Nelayan tradisional di kawasan Danau Toba mengikuti Festival 'Mardoton' atau menjaring ikan
GREENBERITA.com -Nelayan tradisional di kawasan Danau Toba mengikuti Festival 'Mardoton' atau menjaring ikan dengan perangkap jaring yang dipasang di air. Festival ini digelar untuk mengkampanyekan kelestarian ekosistem air Danau Toba.
Festival dipusatkan sepanjang pesisir pantai Tuk tuk Danau Toba, Kecamatan Simanindo, Kabupaten Samosir, Sabtu (13/3/2021). Febry Siallagan, dari Komunitas Anak Tao mengatakan, festival ini digelar tepatnya jatuh pada Bulan Sipaha Sada Kalender Batak.
Ia menjelaskan rangkaian festival ini berfokus pada edukasi. Antara lain, pembentukan komunitas Pardoton (Nelayan Tradisional) dan edukasi ekosistem Danau Toba.

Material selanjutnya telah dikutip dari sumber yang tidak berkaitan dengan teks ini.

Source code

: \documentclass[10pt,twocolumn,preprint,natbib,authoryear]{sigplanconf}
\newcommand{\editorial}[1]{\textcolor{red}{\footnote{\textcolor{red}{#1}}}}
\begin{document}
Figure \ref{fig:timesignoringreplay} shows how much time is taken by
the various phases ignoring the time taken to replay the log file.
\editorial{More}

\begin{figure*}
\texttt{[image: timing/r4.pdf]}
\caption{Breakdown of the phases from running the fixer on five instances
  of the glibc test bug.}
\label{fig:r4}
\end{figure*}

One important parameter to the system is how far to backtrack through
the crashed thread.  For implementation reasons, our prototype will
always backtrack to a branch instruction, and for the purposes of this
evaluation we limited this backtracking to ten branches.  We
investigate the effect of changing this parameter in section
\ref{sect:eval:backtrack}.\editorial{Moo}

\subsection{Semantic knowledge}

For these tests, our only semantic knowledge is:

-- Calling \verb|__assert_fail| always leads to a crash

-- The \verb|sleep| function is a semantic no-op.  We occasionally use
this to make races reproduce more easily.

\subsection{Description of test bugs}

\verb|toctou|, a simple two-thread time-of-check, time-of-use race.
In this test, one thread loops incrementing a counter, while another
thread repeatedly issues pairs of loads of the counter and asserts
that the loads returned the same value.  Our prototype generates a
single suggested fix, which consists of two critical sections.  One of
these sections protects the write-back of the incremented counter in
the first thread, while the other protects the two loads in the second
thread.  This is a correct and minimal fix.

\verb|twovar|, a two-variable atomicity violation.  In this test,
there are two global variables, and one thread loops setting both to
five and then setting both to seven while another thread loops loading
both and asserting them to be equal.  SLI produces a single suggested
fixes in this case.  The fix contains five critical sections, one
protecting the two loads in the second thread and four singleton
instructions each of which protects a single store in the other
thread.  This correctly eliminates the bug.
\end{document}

Kegiatan ini juga sebagai upaya untuk mengembalikan kejayaan nelayan Danau Toba yang hampir 15 tahun belakangan ini terpuruk akibat minimnya hasil tangkapan nelayan. Ketidak seimbangan ekosistem air Danau Toba saat ini sebagai salah satu pemicu minimnya ikan endemik. Melalui festival ini, Komunitas Anak Tao mengajak semua pihak menjaga ekosistem Danau super prioritas tersebut.
Nelayan juga diajak untuk melestarikan 'Mardoton' untuk menjaga dan melarang pemakaian setrum bom ikan, atau racun serta menargetkan penaburan benih secara berkala.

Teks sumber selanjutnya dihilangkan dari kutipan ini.